Photo by Matt Brown | Angels
By Adam Brady
On a feel-good night of loving thy neighbor, several Ducks players and alumni – along with countless fans of both teams – took part in the first-ever Ducks Night on Tuesday evening at Angel Stadium.
The event came six months after a very successful Angels Night at Honda Center, in which several Halos took part in pregame and in-game festivities.
Tuesday night, Ducks players Ryan Getzlaf, Andrew Cogliano, Clayton Stoner, Nate Thompson and alums Guy Hebert, Brad May and Sean Pronger were all part of the revelry. It got underway a few hours before gametime, with Getzlaf, Cogliano and Stoner taking live batting practice (Thompson passed since he is recovering from an Achilles injury.
Getzlaf brought sons Ryder and Gavin, who looked to be in seventh heaven, and Dad met a challenge from his boys when he launched a pitch over the left field wall.
“That was my goal today,” said Getzlaf, who was a catcher until the age of 15. “I definitely needed that to happen, because the last time I did this [in 2007] I couldn’t get one out.”
|Said Getzlaf, who brings his family to several Angels game a year, “I’d do this every day if they’d let me." (Photo by John Cordes) |
Said Getzlaf, who brings his family to several Angels game a year, “I’d do this every day if they’d let me."
Cogliano, on the other hand, had no baseball experience, but held his own in the cage. ”I can’t remember the last time I hit a ball,” he said, showing off his missing front teeth with a grin. “It was a little scary, but it was fun. Obviously I’ve been to a few games, but I’ve never been able to do this. It was good. I liked it.

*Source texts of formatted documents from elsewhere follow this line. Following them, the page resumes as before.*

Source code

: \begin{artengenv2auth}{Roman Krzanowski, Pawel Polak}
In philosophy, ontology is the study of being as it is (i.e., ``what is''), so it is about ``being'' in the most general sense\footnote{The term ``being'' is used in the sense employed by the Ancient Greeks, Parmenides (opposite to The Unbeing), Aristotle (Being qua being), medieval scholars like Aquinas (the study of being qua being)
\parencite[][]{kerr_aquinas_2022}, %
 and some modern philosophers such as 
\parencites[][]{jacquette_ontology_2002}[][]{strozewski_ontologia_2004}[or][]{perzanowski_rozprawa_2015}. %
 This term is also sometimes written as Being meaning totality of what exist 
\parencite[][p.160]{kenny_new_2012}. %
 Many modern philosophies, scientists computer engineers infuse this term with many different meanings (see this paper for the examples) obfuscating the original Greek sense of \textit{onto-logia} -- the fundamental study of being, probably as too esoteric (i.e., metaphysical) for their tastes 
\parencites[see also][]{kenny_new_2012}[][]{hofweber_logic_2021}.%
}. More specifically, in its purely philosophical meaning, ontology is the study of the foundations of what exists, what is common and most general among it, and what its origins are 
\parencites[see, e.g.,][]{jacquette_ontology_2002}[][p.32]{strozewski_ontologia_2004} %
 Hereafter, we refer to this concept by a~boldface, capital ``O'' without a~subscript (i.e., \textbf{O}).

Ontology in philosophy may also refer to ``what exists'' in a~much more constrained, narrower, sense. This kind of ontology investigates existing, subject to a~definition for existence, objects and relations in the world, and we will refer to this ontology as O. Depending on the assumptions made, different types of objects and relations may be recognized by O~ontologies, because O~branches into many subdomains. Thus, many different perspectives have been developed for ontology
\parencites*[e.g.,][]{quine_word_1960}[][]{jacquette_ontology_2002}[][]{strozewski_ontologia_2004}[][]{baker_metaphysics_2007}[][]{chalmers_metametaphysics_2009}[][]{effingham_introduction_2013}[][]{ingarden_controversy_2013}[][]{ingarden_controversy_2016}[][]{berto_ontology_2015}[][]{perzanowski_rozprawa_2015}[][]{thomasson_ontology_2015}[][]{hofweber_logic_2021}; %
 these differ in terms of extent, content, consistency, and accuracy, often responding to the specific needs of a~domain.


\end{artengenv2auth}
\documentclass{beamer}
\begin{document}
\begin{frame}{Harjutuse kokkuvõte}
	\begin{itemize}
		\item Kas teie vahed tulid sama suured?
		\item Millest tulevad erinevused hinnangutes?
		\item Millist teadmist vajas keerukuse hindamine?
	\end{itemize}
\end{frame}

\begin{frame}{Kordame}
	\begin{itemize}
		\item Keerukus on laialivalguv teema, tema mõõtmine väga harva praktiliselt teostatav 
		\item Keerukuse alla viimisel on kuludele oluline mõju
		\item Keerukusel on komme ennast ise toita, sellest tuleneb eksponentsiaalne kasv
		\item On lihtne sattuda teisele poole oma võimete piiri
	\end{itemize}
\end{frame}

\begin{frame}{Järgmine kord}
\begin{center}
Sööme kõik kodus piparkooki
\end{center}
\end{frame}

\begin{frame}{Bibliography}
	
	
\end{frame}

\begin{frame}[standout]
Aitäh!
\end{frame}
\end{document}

Cogliano grew up in Toronto keeping his eye on the Blue Jays, but he’s become an Angels fan since coming to Orange County five years ago. I’ve been watching a lot of games lately, and it’s really impressive to see what these guys do,” he said. “Just seeing what we were hitting against, that’s not even close to what these guys face, so it’s really impressive. They probably think what we do is kind of cool too, but this sport is really tough.”
Superstar Mike Trout, who met with the players before the game, was among the Angels who wore special Ducks/Angels co-branded jerseys during warmups. The Ducks also donned them for the ceremonial first pitch. Getzlaf was originally supposed to take the mound, but having done the honors twice before, he handed the ball off to Stoner, who threw a beauty of a strike in the inside corner.
It wasn’t a stretch for Stoner, who was a pitcher and catcher up until the age of 14 in his hometown of Vancouver Island. “There wasn’t a lot of competitive baseball where I was from,” he said. “Everything is hockey back there. So as much as I had fun playing, the travel was just too much and I you kind of had to decide on hockey vs. baseball.”
There was a Ducks flavor throughout the night, as several fans donned the co-branded logoed hat they received free with a special ticket deal, and similar merchandise was available in the Angels Team Store. Ducks Power Players and Wild Wing also mingled with fans and collaborated with the Angels Strike Force girls to launch t-shirts into the stands and take part in other fan events like the Steal Third promotion and Seventh Inning Stretch.
On the large scoreboard in right field, Angels players were made to look like Ducks, complete with missing teeth, jersey and helmet. After an Albert Pujols home run in the sixth inning, the Ducks goal song, Bro Hymn, was played in the stadium and several fans sang along.
And as an added bonus, the Angels downed the Mariners 7-6 to snap an 11-game losing streak.